The United States should embrace a multi-pronged strategy aimed at improving educational opportunities.
BY JAIME DAREMBLUM
It’s morning in Latin America. From Mexico to Argentina, men and women are going to work and earning good salaries—moving their families out of poverty and into the middle class in unprecedented numbers. (Around 15 million Latin American households, The Economist magazine reports, ceased to be poor between 2002 and 2006.) Inflation, long the scourge of Latin American economies, has fallen into the single digits, and sound fiscal policies are bringing deficits under control. Latin America is also gradually improving its business climate, to the delight of foreign investors. India’s leading steel producer, for instance, recently agreed to invest over $2 billion in a Bolivian iron mine and steel plant.
It seems that after a history of disastrous economic policies, self-destructive political radicalism, and horrific poverty, Latin America is getting its act together.
But don’t cue the feel-good music just yet. Education—and specifically higher education—is the region’s Achilles heel. Yes, Latin Americans are finding jobs and making money as the economy booms. But if prices for the region’s commodities decline—and there are those who think high prices for Brazilian steel, Chilean copper, and other goods are driving the region’s economic growth—are Latin Americans prepared to be a part of a high-tech, knowledge-based economy?
Right now it is easy to be pessimistic. Not a single Latin American university is ranked among the top 100 in the world by either The Times of London or Shanghai Jiao Tong University (both of which have compiled global rankings). Indeed, only three Latin American institutions make it into the top 200 on either list.

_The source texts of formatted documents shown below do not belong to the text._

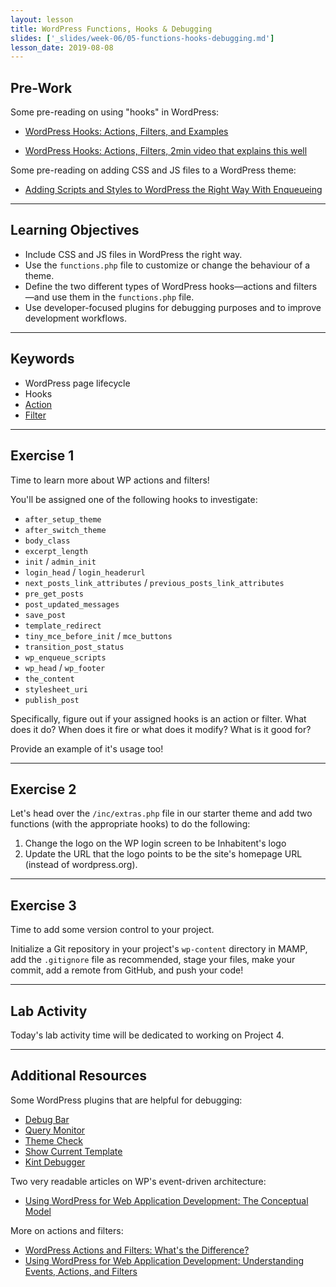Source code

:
 ```yaml
---
layout: lesson
title: WordPress Functions, Hooks & Debugging
slides: ['_slides/week-06/05-functions-hooks-debugging.md']
lesson_date: 2019-08-08
---
```


## Pre-Work

Some pre-reading on using "hooks" in WordPress:

- [WordPress Hooks: Actions, Filters, and Examples](http://blog.teamtreehouse.com/hooks-wordpress-actions-filters-examples)

- [WordPress Hooks: Actions, Filters, 2min video that explains this well](https://wpshout.com/wordpress-hooks-actions-filters-work/)

Some pre-reading on adding CSS and JS files to a WordPress theme:

- [Adding Scripts and Styles to WordPress the Right Way With Enqueueing](http://premium.wpmudev.org/blog/adding-scripts-and-styles-wordpress-enqueueing/)

---

## Learning Objectives

- Include CSS and JS files in WordPress the right way.
- Use the `functions.php` file to customize or change the behaviour of a theme.
- Define the two different types of WordPress hooks&mdash;actions and filters&mdash;and use them in the `functions.php` file.
- Use developer-focused plugins for debugging purposes and to improve development workflows.

---

## Keywords

- WordPress page lifecycle
- Hooks
- [Action](http://codex.wordpress.org/Plugin_API/Action_Reference)
- [Filter](http://codex.wordpress.org/Plugin_API/Filter_Reference)

---

## Exercise 1

Time to learn more about WP actions and filters!

You'll be assigned one of the following hooks to investigate:

- `after_setup_theme`
- `after_switch_theme`
- `body_class`
- `excerpt_length`
- `init` / `admin_init`
- `login_head` / `login_headerurl`
- `next_posts_link_attributes` / `previous_posts_link_attributes`
- `pre_get_posts`
- `post_updated_messages`
- `save_post`
- `template_redirect`
- `tiny_mce_before_init` / `mce_buttons`
- `transition_post_status`
- `wp_enqueue_scripts`
- `wp_head` / `wp_footer`
- `the_content`
- `stylesheet_uri`
- `publish_post`

Specifically, figure out if your assigned hooks is an action or filter. What does it do? When does it fire or what does it modify? What is it good for?

Provide an example of it's usage too!

---

## Exercise 2

Let's head over the `/inc/extras.php` file in our starter theme and add two functions (with the appropriate hooks) to do the following:

1.  Change the logo on the WP login screen to be Inhabitent's logo
2.  Update the URL that the logo points to be the site's homepage URL (instead of wordpress.org).

---

## Exercise 3

Time to add some version control to your project.

Initialize a Git repository in your project's `wp-content` directory in MAMP, add the `.gitignore` file as recommended, stage your files, make your commit, add a remote from GitHub, and push your code!

---

## Lab Activity

Today's lab activity time will be dedicated to working on Project 4.

---

## Additional Resources

Some WordPress plugins that are helpful for debugging:

- [Debug Bar](https://wordpress.org/plugins/debug-bar/)
- [Query Monitor](https://wordpress.org/plugins/query-monitor/)
- [Theme Check](https://wordpress.org/plugins/theme-check/)
- [Show Current Template](https://wordpress.org/plugins/show-current-template/)
- [Kint Debugger](https://wordpress.org/plugins/kint-debugger/)

Two very readable articles on WP's event-driven architecture:

- [Using WordPress for Web Application Development: The Conceptual Model](https://code.tutsplus.com/articles/using-wordpress-for-web-application-development-the-conceptual-model--wp-34095)

More on actions and filters:

- [WordPress Actions and Filters: What's the Difference?](https://code.tutsplus.com/articles/wordpress-actions-and-filters-whats-the-difference--cms-25700)
- [Using WordPress for Web Application Development: Understanding Events, Actions, and Filters](https://code.tutsplus.com/tutorials/using-wordpress-for-web-application-development-understanding-events-actions-and-filters--wp-34113)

Nor are Latin Americans taking advantage of their proximity to top-ranked U.S. institutions. While large numbers of Asian students now study at American colleges and universities—India has 84,000 students in U.S. colleges, China has nearly 68,000, and South Korea has 62,000, according to the Institute of International Education—only 14,000 Mexican students, 7,100 Brazilian students, and 4,500 Venezuelan students do. India alone has more graduate students on U.S. campuses than all 32 Latin American and Caribbean countries combined.
But what if more Latin American students could matriculate at American universities without ever setting foot on American soil? That would be possible if more U.S. universities opened “branch campuses”—that is, satellite campuses in foreign countries intended mainly for foreign students—throughout the region. If Latin Americans cannot or will not go to the United States to receive a high-quality education, the high-quality education can come to them.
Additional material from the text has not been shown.